[Saved entries]
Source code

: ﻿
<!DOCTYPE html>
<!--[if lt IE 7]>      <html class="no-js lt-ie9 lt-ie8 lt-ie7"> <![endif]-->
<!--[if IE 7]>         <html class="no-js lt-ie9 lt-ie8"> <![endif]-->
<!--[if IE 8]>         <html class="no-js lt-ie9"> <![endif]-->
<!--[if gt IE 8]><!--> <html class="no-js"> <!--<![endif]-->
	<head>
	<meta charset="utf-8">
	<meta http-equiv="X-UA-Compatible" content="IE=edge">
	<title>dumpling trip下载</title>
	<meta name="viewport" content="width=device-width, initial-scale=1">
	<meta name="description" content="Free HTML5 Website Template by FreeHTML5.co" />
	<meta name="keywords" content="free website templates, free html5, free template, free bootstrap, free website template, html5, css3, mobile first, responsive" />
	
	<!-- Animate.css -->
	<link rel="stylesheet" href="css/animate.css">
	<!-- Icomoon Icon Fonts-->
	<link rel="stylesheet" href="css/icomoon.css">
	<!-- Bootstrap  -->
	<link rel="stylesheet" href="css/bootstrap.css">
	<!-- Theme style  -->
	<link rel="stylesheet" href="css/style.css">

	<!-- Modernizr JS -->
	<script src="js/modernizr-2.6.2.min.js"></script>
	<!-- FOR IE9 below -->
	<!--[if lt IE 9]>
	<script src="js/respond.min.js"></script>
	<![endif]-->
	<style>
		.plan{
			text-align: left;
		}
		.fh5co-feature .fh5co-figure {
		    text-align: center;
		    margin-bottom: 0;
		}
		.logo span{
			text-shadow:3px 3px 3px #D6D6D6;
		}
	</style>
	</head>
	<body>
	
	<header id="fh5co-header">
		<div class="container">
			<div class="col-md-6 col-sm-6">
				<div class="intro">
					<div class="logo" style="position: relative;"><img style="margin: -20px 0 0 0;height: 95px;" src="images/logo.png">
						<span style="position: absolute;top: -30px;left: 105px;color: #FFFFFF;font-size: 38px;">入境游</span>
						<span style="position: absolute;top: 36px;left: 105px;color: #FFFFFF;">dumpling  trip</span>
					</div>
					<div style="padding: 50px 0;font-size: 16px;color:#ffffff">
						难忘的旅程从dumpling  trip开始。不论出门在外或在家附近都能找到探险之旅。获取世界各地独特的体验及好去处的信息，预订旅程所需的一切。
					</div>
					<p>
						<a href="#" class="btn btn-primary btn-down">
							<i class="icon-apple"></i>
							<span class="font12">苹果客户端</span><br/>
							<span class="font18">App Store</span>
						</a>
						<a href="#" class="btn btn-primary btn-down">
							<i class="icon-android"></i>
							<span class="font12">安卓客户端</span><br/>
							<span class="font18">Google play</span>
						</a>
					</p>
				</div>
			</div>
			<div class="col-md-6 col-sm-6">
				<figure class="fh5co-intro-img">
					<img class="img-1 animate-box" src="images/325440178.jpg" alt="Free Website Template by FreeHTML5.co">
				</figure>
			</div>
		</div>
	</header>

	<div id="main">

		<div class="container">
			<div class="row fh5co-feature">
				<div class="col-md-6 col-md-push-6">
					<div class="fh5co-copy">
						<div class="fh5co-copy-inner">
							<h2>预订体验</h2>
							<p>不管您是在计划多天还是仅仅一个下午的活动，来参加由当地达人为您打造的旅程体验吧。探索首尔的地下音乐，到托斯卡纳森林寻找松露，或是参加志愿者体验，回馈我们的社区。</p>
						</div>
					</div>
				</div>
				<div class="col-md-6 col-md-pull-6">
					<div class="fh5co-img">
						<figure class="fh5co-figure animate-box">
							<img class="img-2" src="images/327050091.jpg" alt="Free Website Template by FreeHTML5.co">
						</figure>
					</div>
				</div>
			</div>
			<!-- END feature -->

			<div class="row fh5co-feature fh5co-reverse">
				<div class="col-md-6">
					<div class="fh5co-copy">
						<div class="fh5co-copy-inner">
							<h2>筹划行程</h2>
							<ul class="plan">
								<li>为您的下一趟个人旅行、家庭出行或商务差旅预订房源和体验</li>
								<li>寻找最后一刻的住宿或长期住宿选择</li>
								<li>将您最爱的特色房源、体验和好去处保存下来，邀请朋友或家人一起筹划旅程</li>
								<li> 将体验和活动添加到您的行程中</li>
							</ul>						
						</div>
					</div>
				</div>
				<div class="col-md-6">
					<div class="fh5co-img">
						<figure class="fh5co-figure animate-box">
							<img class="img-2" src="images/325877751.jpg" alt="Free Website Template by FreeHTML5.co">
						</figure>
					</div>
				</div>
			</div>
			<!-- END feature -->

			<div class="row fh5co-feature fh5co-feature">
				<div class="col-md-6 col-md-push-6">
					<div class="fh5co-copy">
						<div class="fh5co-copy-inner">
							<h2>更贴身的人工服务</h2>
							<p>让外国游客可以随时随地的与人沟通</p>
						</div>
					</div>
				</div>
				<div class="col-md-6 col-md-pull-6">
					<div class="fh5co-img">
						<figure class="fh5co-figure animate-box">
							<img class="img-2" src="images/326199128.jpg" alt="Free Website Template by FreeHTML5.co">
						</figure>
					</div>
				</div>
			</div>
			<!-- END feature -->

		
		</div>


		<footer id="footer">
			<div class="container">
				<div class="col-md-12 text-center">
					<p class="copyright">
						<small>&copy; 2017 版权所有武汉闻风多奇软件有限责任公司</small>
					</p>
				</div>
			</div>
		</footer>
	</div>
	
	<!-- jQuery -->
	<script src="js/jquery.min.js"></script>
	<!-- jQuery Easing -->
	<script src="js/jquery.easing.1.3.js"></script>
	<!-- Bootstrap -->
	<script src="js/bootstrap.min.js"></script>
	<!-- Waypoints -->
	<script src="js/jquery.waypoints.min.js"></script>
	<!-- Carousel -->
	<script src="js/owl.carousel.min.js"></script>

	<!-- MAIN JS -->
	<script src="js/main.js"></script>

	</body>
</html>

Description of the task:
Please go through the data above and copy every line that has the word "left".

Solution to the problem:
			text-align: left;
						<span style="position: absolute;top: -30px;left: 105px;color: #FFFFFF;font-size: 38px;">入境游</span>
						<span style="position: absolute;top: 36px;left: 105px;color: #FFFFFF;">dumpling  trip</span>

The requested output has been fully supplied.